If your desired format is missing (no entry or --- instead of rw-), install the corresponding development package:

sudo dnf install libheif-devel  # For HEIC/HEIF support
sudo dnf install libjxl-devel   # For JPEG-XL support

After installing the missing libraries, return to the ImageMagick source directory (where you originally cloned it) and recompile:

cd ImageMagick
./configure --with-modules
make -j$(nproc)
sudo make install
sudo ldconfig /usr/local/lib

Verify the format is now enabled:

magick identify -list format | grep -i heic

Process Images with ImageMagick

ImageMagick 7 on Fedora uses the unified magick command for all image operations.
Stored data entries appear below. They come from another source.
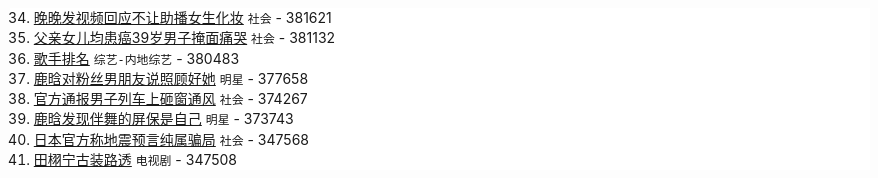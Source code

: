 34. [晚晚发视频回应不让助播女生化妆](https://m.weibo.cn/search?containerid=100103type%3D1%26t%3D10%26q%3D%23%E6%99%9A%E6%99%9A%E5%8F%91%E8%A7%86%E9%A2%91%E5%9B%9E%E5%BA%94%E4%B8%8D%E8%AE%A9%E5%8A%A9%E6%92%AD%E5%A5%B3%E7%94%9F%E5%8C%96%E5%A6%86%23&stream_entry_id=31&isnewpage=1&extparam=seat%3D1%26q%3D%2523%25E6%2599%259A%25E6%2599%259A%25E5%258F%2591%25E8%25A7%2586%25E9%25A2%2591%25E5%259B%259E%25E5%25BA%2594%25E4%25B8%258D%25E8%25AE%25A9%25E5%258A%25A9%25E6%2592%25AD%25E5%25A5%25B3%25E7%2594%259F%25E5%258C%2596%25E5%25A6%2586%2523%26realpos%3D5%26filter_type%3Drealtimehot%26c_type%3D31%26band_rank%3D5%26cate%3D5001%26pos%3D5%26flag%3D0%26dgr%3D0%26stream_entry_id%3D31%26lcate%3D5001%26display_time%3D1751681248%26pre_seqid%3D17516812485150188936449) `社会` - 381621
35. [父亲女儿均患癌39岁男子掩面痛哭](https://m.weibo.cn/search?containerid=100103type%3D1%26t%3D10%26q%3D%23%E7%88%B6%E4%BA%B2%E5%A5%B3%E5%84%BF%E5%9D%87%E6%82%A3%E7%99%8C39%E5%B2%81%E7%94%B7%E5%AD%90%E6%8E%A9%E9%9D%A2%E7%97%9B%E5%93%AD%23&stream_entry_id=31&isnewpage=1&extparam=seat%3D1%26pos%3D5%26realpos%3D6%26filter_type%3Drealtimehot%26c_type%3D31%26lcate%3D5001%26q%3D%2523%25E7%2588%25B6%25E4%25BA%25B2%25E5%25A5%25B3%25E5%2584%25BF%25E5%259D%2587%25E6%2582%25A3%25E7%2599%258C39%25E5%25B2%2581%25E7%2594%25B7%25E5%25AD%2590%25E6%258E%25A9%25E9%259D%25A2%25E7%2597%259B%25E5%2593%25AD%2523%26flag%3D0%26dgr%3D0%26band_rank%3D6%26stream_entry_id%3D31%26cate%3D5001%26display_time%3D1751646860%26pre_seqid%3D17516468599890054814) `社会` - 381132
36. [歌手排名](https://m.weibo.cn/search?containerid=100103type%3D1%26t%3D10%26q%3D%E6%AD%8C%E6%89%8B%E6%8E%92%E5%90%8D&stream_entry_id=31&isnewpage=1&extparam=seat%3D1%26pos%3D6%26realpos%3D7%26filter_type%3Drealtimehot%26c_type%3D31%26lcate%3D5001%26q%3D%25E6%25AD%258C%25E6%2589%258B%25E6%258E%2592%25E5%2590%258D%26flag%3D2%26dgr%3D0%26band_rank%3D7%26stream_entry_id%3D31%26cate%3D5001%26display_time%3D1751646860%26pre_seqid%3D17516468599890054814) `综艺-内地综艺` - 380483
37. [鹿晗对粉丝男朋友说照顾好她](https://m.weibo.cn/search?containerid=100103type%3D1%26t%3D10%26q%3D%23%E9%B9%BF%E6%99%97%E5%AF%B9%E7%B2%89%E4%B8%9D%E7%94%B7%E6%9C%8B%E5%8F%8B%E8%AF%B4%E7%85%A7%E9%A1%BE%E5%A5%BD%E5%A5%B9%23&stream_entry_id=31&isnewpage=1&extparam=seat%3D1%26pos%3D7%26realpos%3D8%26filter_type%3Drealtimehot%26c_type%3D31%26lcate%3D5001%26q%3D%2523%25E9%25B9%25BF%25E6%2599%2597%25E5%25AF%25B9%25E7%25B2%2589%25E4%25B8%259D%25E7%2594%25B7%25E6%259C%258B%25E5%258F%258B%25E8%25AF%25B4%25E7%2585%25A7%25E9%25A1%25BE%25E5%25A5%25BD%25E5%25A5%25B9%2523%26flag%3D2%26dgr%3D0%26band_rank%3D8%26stream_entry_id%3D31%26cate%3D5001%26display_time%3D1751646860%26pre_seqid%3D17516468599890054814) `明星` - 377658
38. [官方通报男子列车上砸窗通风](https://m.weibo.cn/search?containerid=100103type%3D1%26t%3D10%26q%3D%23%E5%AE%98%E6%96%B9%E9%80%9A%E6%8A%A5%E7%94%B7%E5%AD%90%E5%88%97%E8%BD%A6%E4%B8%8A%E7%A0%B8%E7%AA%97%E9%80%9A%E9%A3%8E%23&stream_entry_id=31&isnewpage=1&extparam=seat%3D1%26filter_type%3Drealtimehot%26flag%3D1%26cate%3D5001%26q%3D%2523%25E5%25AE%2598%25E6%2596%25B9%25E9%2580%259A%25E6%258A%25A5%25E7%2594%25B7%25E5%25AD%2590%25E5%2588%2597%25E8%25BD%25A6%25E4%25B8%258A%25E7%25A0%25B8%25E7%25AA%2597%25E9%2580%259A%25E9%25A3%258E%2523%26dgr%3D0%26stream_entry_id%3D31%26band_rank%3D8%26c_type%3D31%26pos%3D8%26lcate%3D5001%26realpos%3D8%26display_time%3D1751693291%26pre_seqid%3D175169329140591927566119) `社会` - 374267
39. [鹿晗发现伴舞的屏保是自己](https://m.weibo.cn/search?containerid=100103type%3D1%26t%3D10%26q%3D%23%E9%B9%BF%E6%99%97%E5%8F%91%E7%8E%B0%E4%BC%B4%E8%88%9E%E7%9A%84%E5%B1%8F%E4%BF%9D%E6%98%AF%E8%87%AA%E5%B7%B1%23&stream_entry_id=31&isnewpage=1&extparam=seat%3D1%26q%3D%2523%25E9%25B9%25BF%25E6%2599%2597%25E5%258F%2591%25E7%258E%25B0%25E4%25BC%25B4%25E8%2588%259E%25E7%259A%2584%25E5%25B1%258F%25E4%25BF%259D%25E6%2598%25AF%25E8%2587%25AA%25E5%25B7%25B1%2523%26realpos%3D6%26filter_type%3Drealtimehot%26c_type%3D31%26band_rank%3D6%26cate%3D5001%26pos%3D6%26flag%3D2%26dgr%3D0%26stream_entry_id%3D31%26lcate%3D5001%26display_time%3D1751681248%26pre_seqid%3D17516812485150188936449) `明星` - 373743
40. [日本官方称地震预言纯属骗局](https://m.weibo.cn/search?containerid=100103type%3D1%26t%3D10%26q%3D%23%E6%97%A5%E6%9C%AC%E5%AE%98%E6%96%B9%E7%A7%B0%E5%9C%B0%E9%9C%87%E9%A2%84%E8%A8%80%E7%BA%AF%E5%B1%9E%E9%AA%97%E5%B1%80%23&stream_entry_id=31&isnewpage=1&extparam=seat%3D1%26q%3D%2523%25E6%2597%25A5%25E6%259C%25AC%25E5%25AE%2598%25E6%2596%25B9%25E7%25A7%25B0%25E5%259C%25B0%25E9%259C%2587%25E9%25A2%2584%25E8%25A8%2580%25E7%25BA%25AF%25E5%25B1%259E%25E9%25AA%2597%25E5%25B1%2580%2523%26realpos%3D9%26filter_type%3Drealtimehot%26c_type%3D31%26band_rank%3D9%26cate%3D5001%26pos%3D10%26flag%3D1%26dgr%3D0%26stream_entry_id%3D31%26lcate%3D5001%26display_time%3D1751681248%26pre_seqid%3D17516812485150188936449) `社会` - 347568
41. [田栩宁古装路透](https://m.weibo.cn/search?containerid=100103type%3D1%26t%3D10%26q%3D%23%E7%94%B0%E6%A0%A9%E5%AE%81%E5%8F%A4%E8%A3%85%E8%B7%AF%E9%80%8F%23&stream_entry_id=31&isnewpage=1&extparam=seat%3D1%26stream_entry_id%3D31%26lcate%3D5001%26band_rank%3D7%26flag%3D1%26filter_type%3Drealtimehot%26realpos%3D7%26dgr%3D0%26pos%3D7%26q%3D%2523%25E7%2594%25B0%25E6%25A0%25A9%25E5%25AE%2581%25E5%258F%25A4%25E8%25A3%2585%25E8%25B7%25AF%25E9%2580%258F%2523%26cate%3D5001%26c_type%3D31%26display_time%3D1751690134%26pre_seqid%3D175169013479501912416138) `电视剧` - 347508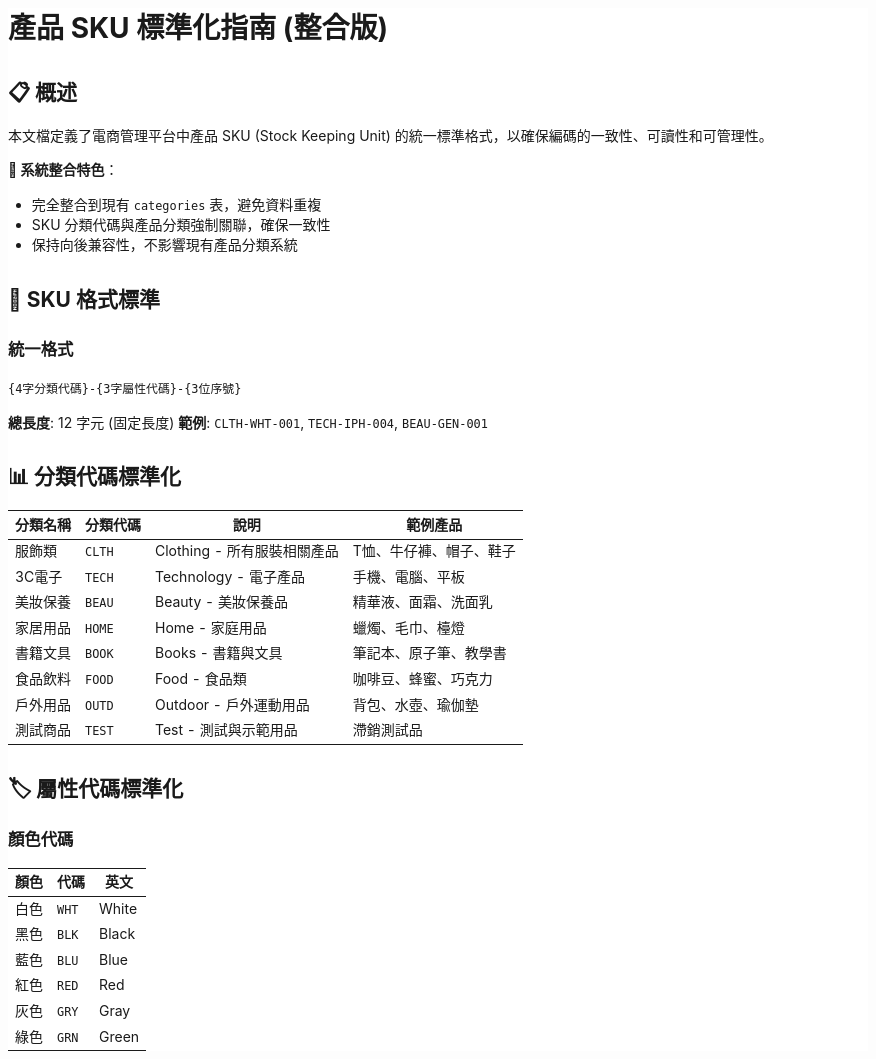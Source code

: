 # 產品 SKU 標準化指南 (整合版)

## 📋 概述

本文檔定義了電商管理平台中產品 SKU (Stock Keeping Unit) 的統一標準格式，以確保編碼的一致性、可讀性和可管理性。

**🔗 系統整合特色**：
- 完全整合到現有 `categories` 表，避免資料重複
- SKU 分類代碼與產品分類強制關聯，確保一致性
- 保持向後兼容性，不影響現有產品分類系統

## 🎯 SKU 格式標準

### 統一格式
```
{4字分類代碼}-{3字屬性代碼}-{3位序號}
```

**總長度**: 12 字元 (固定長度)
**範例**: `CLTH-WHT-001`, `TECH-IPH-004`, `BEAU-GEN-001`

## 📊 分類代碼標準化

| 分類名稱 | 分類代碼 | 說明 | 範例產品 |
|----------|----------|------|----------|
| 服飾類 | `CLTH` | Clothing - 所有服裝相關產品 | T恤、牛仔褲、帽子、鞋子 |
| 3C電子 | `TECH` | Technology - 電子產品 | 手機、電腦、平板 |
| 美妝保養 | `BEAU` | Beauty - 美妝保養品 | 精華液、面霜、洗面乳 |
| 家居用品 | `HOME` | Home - 家庭用品 | 蠟燭、毛巾、檯燈 |
| 書籍文具 | `BOOK` | Books - 書籍與文具 | 筆記本、原子筆、教學書 |
| 食品飲料 | `FOOD` | Food - 食品類 | 咖啡豆、蜂蜜、巧克力 |
| 戶外用品 | `OUTD` | Outdoor - 戶外運動用品 | 背包、水壺、瑜伽墊 |
| 測試商品 | `TEST` | Test - 測試與示範用品 | 滯銷測試品 |

## 🏷️ 屬性代碼標準化

### 顏色代碼
| 顏色 | 代碼 | 英文 |
|------|------|------|
| 白色 | `WHT` | White |
| 黑色 | `BLK` | Black |
| 藍色 | `BLU` | Blue |
| 紅色 | `RED` | Red |
| 灰色 | `GRY` | Gray |
| 綠色 | `GRN` | Green |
The examples below demonstrate common tasks for batch processing, format conversion, and image manipulation.

Convert Image Formats

Convert a JPG image to PNG format when you need lossless compression or transparency support:

magick input.jpg output.png

ImageMagick automatically detects the output format from the file extension. Consequently, this works with over 200 image formats including WebP, HEIC, PDF, and SVG.

Create Thumbnails

Generate a 200×200 pixel thumbnail while preserving aspect ratio for image previews or galleries:

magick input.png -thumbnail 200x200 thumbnail.png

Using -thumbnail strips metadata and optimizes the image for web use, resulting in smaller file sizes than -resize.

Resize Images

Resize an image to exactly 800×600 pixels when you need precise dimensions regardless of aspect ratio:

magick input.png -resize 800x600! output.png

An exclamation mark forces exact dimensions, ignoring aspect ratio. In contrast, omitting it allows ImageMagick to maintain the original proportions within the specified bounds.

Add Text Watermarks

Overlay text on an image to protect copyright or add attribution:

magick input.png -font Arial -pointsize 36 -fill black -gravity southeast -annotate +10+10 "Copyright 2025" output.png

This places the text in the bottom-right corner with a 10-pixel margin, where the -gravity option controls positioning relative to image edges.

Batch Process Multiple Files

Convert all JPG files in a directory to PNG when migrating image formats for an entire project:

magick mogrify -format png *.jpg

When using -format, mogrify creates new files with the specified extension while leaving the original JPG files unchanged. For more examples and advanced techniques, see Examples of ImageMagick Usage.

Without the -format flag, mogrify overwrites the original files. For example, magick mogrify -resize 50% *.jpg permanently replaces each JPG with a resized version. Always back up important images before batch processing with mogrify.

Remove ImageMagick

Remove DNF Installation

If you installed ImageMagick via DNF, remove it with:

sudo dnf remove ImageMagick

Afterward, verify ImageMagick is removed:

magick --version

You should see:

bash: magick: command not found...

Remove Source Installation

If you compiled from source, navigate to the source directory and run:

cd ImageMagick
sudo make uninstall

Next, update the library cache:

sudo ldconfig

Verify removal:

magick --version

You should see:

bash: magick: command not found

Finally, delete the cloned source directory and clean up any library configuration files you created:

cd ..
rm -rf ImageMagick
sudo rm -f /etc/ld.so.conf.d/imagemagick.conf
sudo ldconfig

Conclusion

You now have ImageMagick configured for batch image processing on Fedora. Start with basic conversions like magick input.jpg output.png, then explore batch operations with mogrify for larger workflows. For multimedia projects, pair ImageMagick with FFmpeg for video processing or GIMP for advanced editing.